Japan Focus just published two excellent articles about the release of the environmental impact study for the military base expansion in Okinawa: “The Fatally Flawed EIS Report on the Futenma Air Station Replacement Facility – With Special Reference to the Okinawa Dugong” by Sakurai Kunitoshi and  “Pre-Dawn Surprise Attack: The “Drop-off” of the Environmental Impact Statement” by Urashima Etsuko.

In the introduction to the articles, Gavan McCormack writes that Tokyoʻs delivery of the EIS under the cover of darkness “showed the mentality of the rapist: violent, contemptuous of its victim, and moved by shame to commit its deed at the darkest hour of the night, when witnesses could least be expected.”

Hereʻs an excerpt from the introduction:

Here is not the place for a comprehensive account of the deepening crisis of Japan-Okinawa-US relations. The forthcoming study by Satoko Oka Norimatsu and myself attempts to do that in a systematic way (Gavan McCormack and Satoko Oka Norimatsu, Resistant Islands: Okinawa vs Japan and the United States, Lanham, MD: Rowman and Littlefield, 2012.)
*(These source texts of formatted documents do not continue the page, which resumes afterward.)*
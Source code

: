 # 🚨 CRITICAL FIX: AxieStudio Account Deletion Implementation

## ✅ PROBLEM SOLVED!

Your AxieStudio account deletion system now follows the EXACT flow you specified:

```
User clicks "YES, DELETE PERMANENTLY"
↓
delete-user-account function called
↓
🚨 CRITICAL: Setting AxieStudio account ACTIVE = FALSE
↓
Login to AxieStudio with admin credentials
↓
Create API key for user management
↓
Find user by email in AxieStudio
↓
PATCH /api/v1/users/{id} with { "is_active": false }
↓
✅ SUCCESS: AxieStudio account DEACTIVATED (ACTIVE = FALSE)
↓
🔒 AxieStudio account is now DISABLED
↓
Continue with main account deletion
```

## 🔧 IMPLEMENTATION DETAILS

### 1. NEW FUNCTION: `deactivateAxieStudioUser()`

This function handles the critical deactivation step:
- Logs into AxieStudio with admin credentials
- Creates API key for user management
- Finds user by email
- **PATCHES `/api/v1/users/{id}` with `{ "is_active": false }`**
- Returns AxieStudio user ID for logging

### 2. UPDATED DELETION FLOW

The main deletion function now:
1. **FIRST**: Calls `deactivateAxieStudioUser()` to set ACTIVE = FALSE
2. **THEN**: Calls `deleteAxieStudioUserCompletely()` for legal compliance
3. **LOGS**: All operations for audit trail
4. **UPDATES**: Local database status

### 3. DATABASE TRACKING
Here, however, we present two Okinawan accounts of the events on which the year 2011 ended: one by Okinawa’s leading environmentalist, specialist in environmental assessment law and till 2010 president of Okinawa University, the other by the long-time chronicler of the Okinawan resistance movement and Nago city resident. Both are core members of that movement. They write of the astonishing events that marked the end of 2011.

[…]

The fact is that the DPJ government today faces a level of resistance unprecedented in the history of the modern Japanese state, with the (conservative) Governor, the prefectural Assembly (Okinawa’s parliament), virtually all city, town and village assemblies and mayors, and all media groups and civic and labour organizations firmly opposed to the attempted relocation of the Marine base to Henoko.
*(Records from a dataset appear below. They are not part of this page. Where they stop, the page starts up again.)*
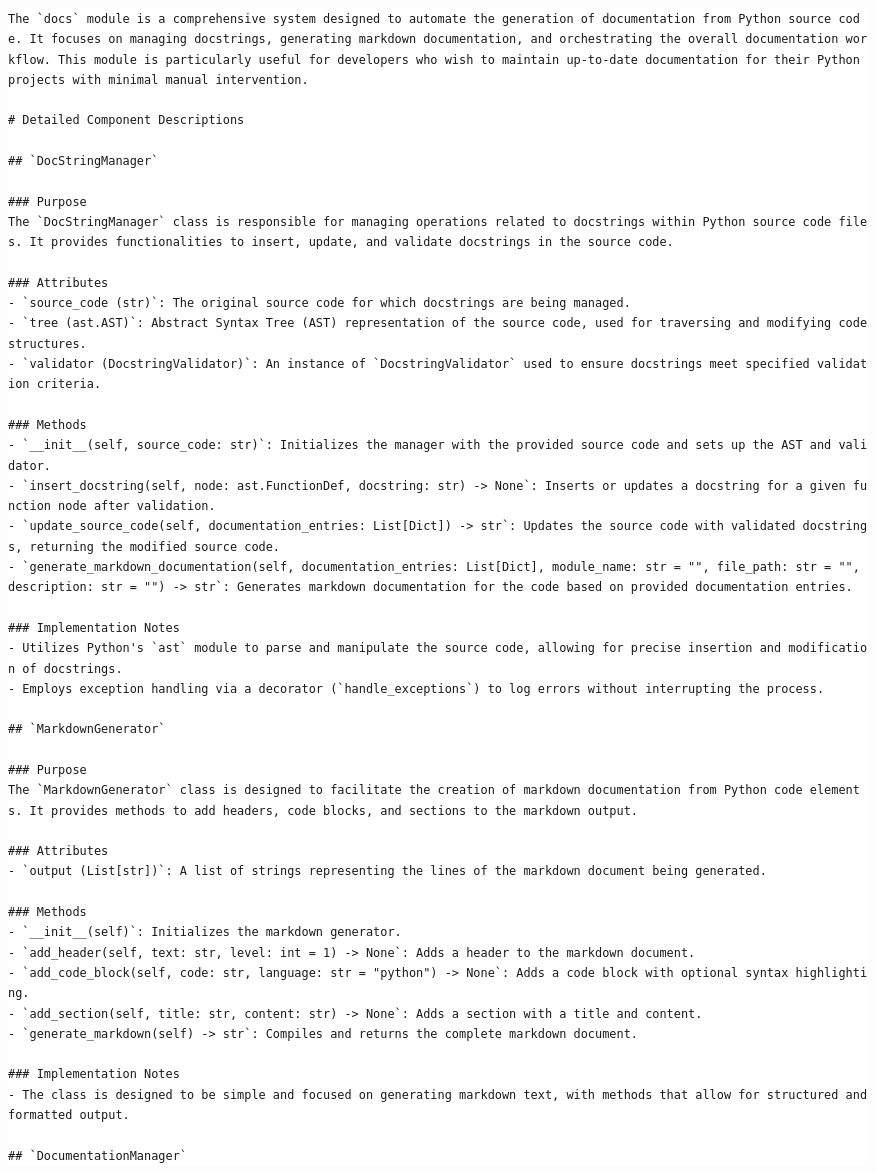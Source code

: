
 ```
The `docs` module is a comprehensive system designed to automate the generation of documentation from Python source code. It focuses on managing docstrings, generating markdown documentation, and orchestrating the overall documentation workflow. This module is particularly useful for developers who wish to maintain up-to-date documentation for their Python projects with minimal manual intervention.

# Detailed Component Descriptions

## `DocStringManager`

### Purpose
The `DocStringManager` class is responsible for managing operations related to docstrings within Python source code files. It provides functionalities to insert, update, and validate docstrings in the source code.

### Attributes
- `source_code (str)`: The original source code for which docstrings are being managed.
- `tree (ast.AST)`: Abstract Syntax Tree (AST) representation of the source code, used for traversing and modifying code structures.
- `validator (DocstringValidator)`: An instance of `DocstringValidator` used to ensure docstrings meet specified validation criteria.

### Methods
- `__init__(self, source_code: str)`: Initializes the manager with the provided source code and sets up the AST and validator.
- `insert_docstring(self, node: ast.FunctionDef, docstring: str) -> None`: Inserts or updates a docstring for a given function node after validation.
- `update_source_code(self, documentation_entries: List[Dict]) -> str`: Updates the source code with validated docstrings, returning the modified source code.       
- `generate_markdown_documentation(self, documentation_entries: List[Dict], module_name: str = "", file_path: str = "", description: str = "") -> str`: Generates markdown documentation for the code based on provided documentation entries.

### Implementation Notes
- Utilizes Python's `ast` module to parse and manipulate the source code, allowing for precise insertion and modification of docstrings.
- Employs exception handling via a decorator (`handle_exceptions`) to log errors without interrupting the process.

## `MarkdownGenerator`

### Purpose
The `MarkdownGenerator` class is designed to facilitate the creation of markdown documentation from Python code elements. It provides methods to add headers, code blocks, and sections to the markdown output.

### Attributes
- `output (List[str])`: A list of strings representing the lines of the markdown document being generated.

### Methods
- `__init__(self)`: Initializes the markdown generator.
- `add_header(self, text: str, level: int = 1) -> None`: Adds a header to the markdown document.
- `add_code_block(self, code: str, language: str = "python") -> None`: Adds a code block with optional syntax highlighting.
- `add_section(self, title: str, content: str) -> None`: Adds a section with a title and content.
- `generate_markdown(self) -> str`: Compiles and returns the complete markdown document.

### Implementation Notes
- The class is designed to be simple and focused on generating markdown text, with methods that allow for structured and formatted output.

## `DocumentationManager`
```
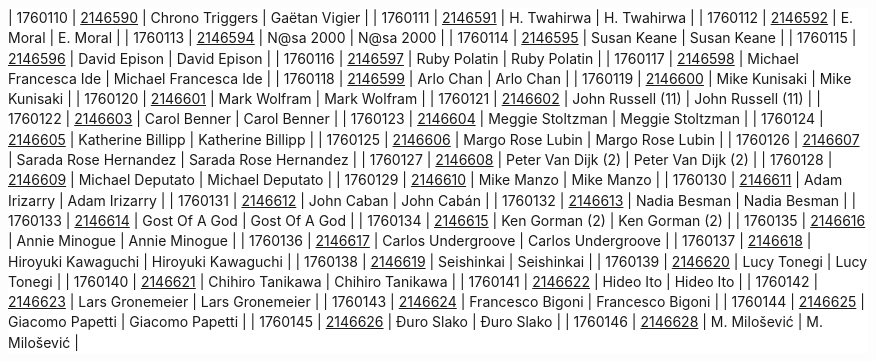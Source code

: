 | 1760110 | [2146590](https://www.discogs.com/artist/2146590) | Chrono Triggers | Gaëtan Vigier |
| 1760111 | [2146591](https://www.discogs.com/artist/2146591) | H. Twahirwa | H. Twahirwa |
| 1760112 | [2146592](https://www.discogs.com/artist/2146592) | E. Moral | E. Moral |
| 1760113 | [2146594](https://www.discogs.com/artist/2146594) | N@sa 2000 | N@sa 2000 |
| 1760114 | [2146595](https://www.discogs.com/artist/2146595) | Susan Keane | Susan Keane |
| 1760115 | [2146596](https://www.discogs.com/artist/2146596) | David Epison | David Epison |
| 1760116 | [2146597](https://www.discogs.com/artist/2146597) | Ruby Polatin | Ruby Polatin |
| 1760117 | [2146598](https://www.discogs.com/artist/2146598) | Michael Francesca Ide | Michael Francesca Ide |
| 1760118 | [2146599](https://www.discogs.com/artist/2146599) | Arlo Chan | Arlo Chan |
| 1760119 | [2146600](https://www.discogs.com/artist/2146600) | Mike Kunisaki | Mike Kunisaki |
| 1760120 | [2146601](https://www.discogs.com/artist/2146601) | Mark Wolfram | Mark Wolfram |
| 1760121 | [2146602](https://www.discogs.com/artist/2146602) | John Russell (11) | John Russell (11) |
| 1760122 | [2146603](https://www.discogs.com/artist/2146603) | Carol Benner | Carol Benner |
| 1760123 | [2146604](https://www.discogs.com/artist/2146604) | Meggie Stoltzman | Meggie Stoltzman |
| 1760124 | [2146605](https://www.discogs.com/artist/2146605) | Katherine Billipp | Katherine Billipp |
| 1760125 | [2146606](https://www.discogs.com/artist/2146606) | Margo Rose Lubin | Margo Rose Lubin |
| 1760126 | [2146607](https://www.discogs.com/artist/2146607) | Sarada Rose Hernandez | Sarada Rose Hernandez |
| 1760127 | [2146608](https://www.discogs.com/artist/2146608) | Peter Van Dijk (2) | Peter Van Dijk (2) |
| 1760128 | [2146609](https://www.discogs.com/artist/2146609) | Michael Deputato | Michael Deputato |
| 1760129 | [2146610](https://www.discogs.com/artist/2146610) | Mike Manzo | Mike Manzo |
| 1760130 | [2146611](https://www.discogs.com/artist/2146611) | Adam Irizarry | Adam Irizarry |
| 1760131 | [2146612](https://www.discogs.com/artist/2146612) | John Caban | John Cabán |
| 1760132 | [2146613](https://www.discogs.com/artist/2146613) | Nadia Besman | Nadia Besman |
| 1760133 | [2146614](https://www.discogs.com/artist/2146614) | Gost Of A God | Gost Of A God |
| 1760134 | [2146615](https://www.discogs.com/artist/2146615) | Ken Gorman (2) | Ken Gorman (2) |
| 1760135 | [2146616](https://www.discogs.com/artist/2146616) | Annie Minogue | Annie Minogue |
| 1760136 | [2146617](https://www.discogs.com/artist/2146617) | Carlos Undergroove | Carlos Undergroove |
| 1760137 | [2146618](https://www.discogs.com/artist/2146618) | Hiroyuki Kawaguchi | Hiroyuki Kawaguchi |
| 1760138 | [2146619](https://www.discogs.com/artist/2146619) | Seishinkai | Seishinkai |
| 1760139 | [2146620](https://www.discogs.com/artist/2146620) | Lucy Tonegi | Lucy Tonegi |
| 1760140 | [2146621](https://www.discogs.com/artist/2146621) | Chihiro Tanikawa | Chihiro Tanikawa |
| 1760141 | [2146622](https://www.discogs.com/artist/2146622) | Hideo Ito | Hideo Ito |
| 1760142 | [2146623](https://www.discogs.com/artist/2146623) | Lars Gronemeier | Lars Gronemeier |
| 1760143 | [2146624](https://www.discogs.com/artist/2146624) | Francesco Bigoni | Francesco Bigoni |
| 1760144 | [2146625](https://www.discogs.com/artist/2146625) | Giacomo Papetti | Giacomo Papetti |
| 1760145 | [2146626](https://www.discogs.com/artist/2146626) | Đuro Slako | Đuro Slako |
| 1760146 | [2146628](https://www.discogs.com/artist/2146628) | M. Milošević | M. Milošević |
The following accounts deal with the submission by the Government of Japan of the Environmental Impact Statement (EIS) designed to accelerate construction at the projected Henoko site.  The story, told here from two different but closely connected viewpoints, reveals the depths to which the DPJ has sunk, its disregard for due process and law, its insistence on the priority that must be attached to service to the US over attention to the interests of its own citizens, its contempt for democracy, and its systematic and continuing discrimination against Okinawans. This might not be unique among contemporary industrial democratic states, but this deepening crisis is little appreciated. Okinawa is Japan’s Tahrir Square. The “Okinawa problem” is Japan’s problem. And it is presently the crux of the US-Japan problem.
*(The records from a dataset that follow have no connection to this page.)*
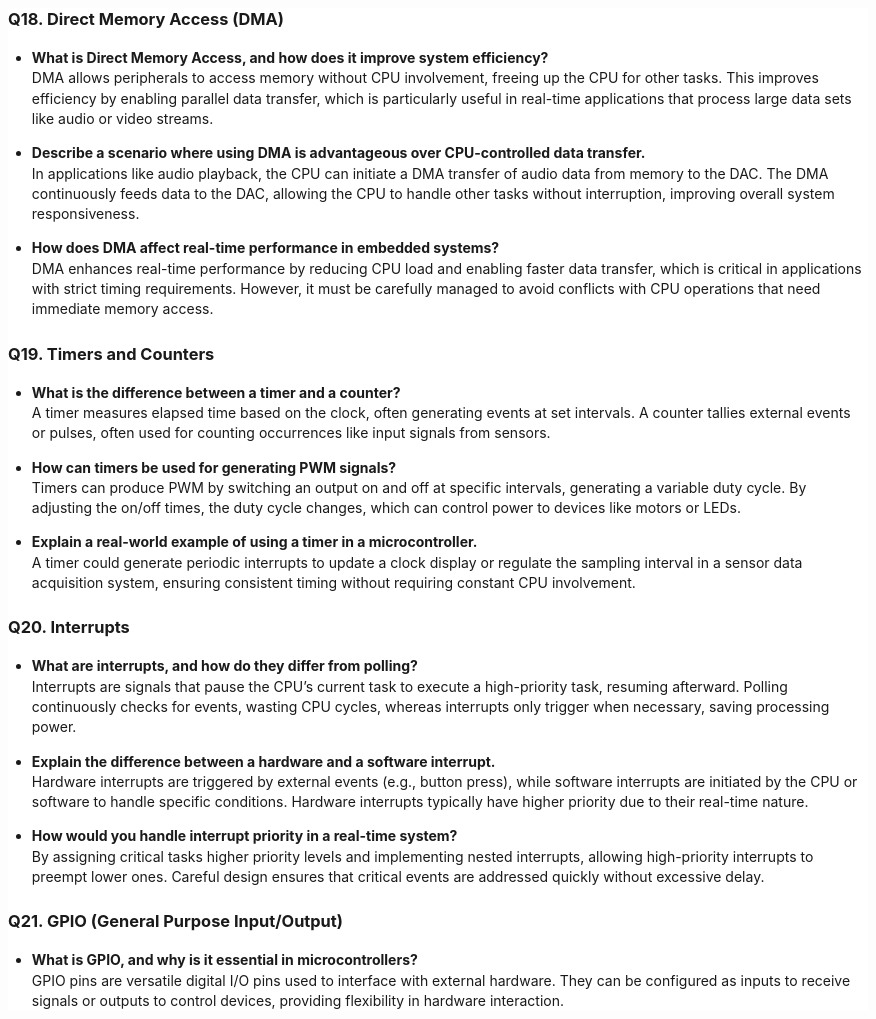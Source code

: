 ### Q18. Direct Memory Access (DMA)
- **What is Direct Memory Access, and how does it improve system efficiency?**  
  DMA allows peripherals to access memory without CPU involvement, freeing up the CPU for other tasks. This improves efficiency by enabling parallel data transfer, which is particularly useful in real-time applications that process large data sets like audio or video streams.

- **Describe a scenario where using DMA is advantageous over CPU-controlled data transfer.**  
  In applications like audio playback, the CPU can initiate a DMA transfer of audio data from memory to the DAC. The DMA continuously feeds data to the DAC, allowing the CPU to handle other tasks without interruption, improving overall system responsiveness.

- **How does DMA affect real-time performance in embedded systems?**  
  DMA enhances real-time performance by reducing CPU load and enabling faster data transfer, which is critical in applications with strict timing requirements. However, it must be carefully managed to avoid conflicts with CPU operations that need immediate memory access.

### Q19. Timers and Counters
- **What is the difference between a timer and a counter?**  
  A timer measures elapsed time based on the clock, often generating events at set intervals. A counter tallies external events or pulses, often used for counting occurrences like input signals from sensors.

- **How can timers be used for generating PWM signals?**  
  Timers can produce PWM by switching an output on and off at specific intervals, generating a variable duty cycle. By adjusting the on/off times, the duty cycle changes, which can control power to devices like motors or LEDs.

- **Explain a real-world example of using a timer in a microcontroller.**  
  A timer could generate periodic interrupts to update a clock display or regulate the sampling interval in a sensor data acquisition system, ensuring consistent timing without requiring constant CPU involvement.

### Q20. Interrupts
- **What are interrupts, and how do they differ from polling?**  
  Interrupts are signals that pause the CPU’s current task to execute a high-priority task, resuming afterward. Polling continuously checks for events, wasting CPU cycles, whereas interrupts only trigger when necessary, saving processing power.

- **Explain the difference between a hardware and a software interrupt.**  
  Hardware interrupts are triggered by external events (e.g., button press), while software interrupts are initiated by the CPU or software to handle specific conditions. Hardware interrupts typically have higher priority due to their real-time nature.

- **How would you handle interrupt priority in a real-time system?**  
  By assigning critical tasks higher priority levels and implementing nested interrupts, allowing high-priority interrupts to preempt lower ones. Careful design ensures that critical events are addressed quickly without excessive delay.

### Q21. GPIO (General Purpose Input/Output)
- **What is GPIO, and why is it essential in microcontrollers?**  
  GPIO pins are versatile digital I/O pins used to interface with external hardware. They can be configured as inputs to receive signals or outputs to control devices, providing flexibility in hardware interaction.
Just weeks before the “delivery” described here, the head of Okinawa’s Defense Bureau, the local section of the national Ministry of Defense, had to resign over his statement explicitly comparing the delivery of the EIS to rape. When about to commit rape, he said, you do not announce it to your victim in advance. The Government of Japan might have submitted to pressure to replace him in his post, but in the way it went about delivery of the crucial EIS in December, it showed the mentality of the rapist: violent, contemptuous of its victim, and moved by shame to commit its deed at the darkest hour of the night, when witnesses could least be expected.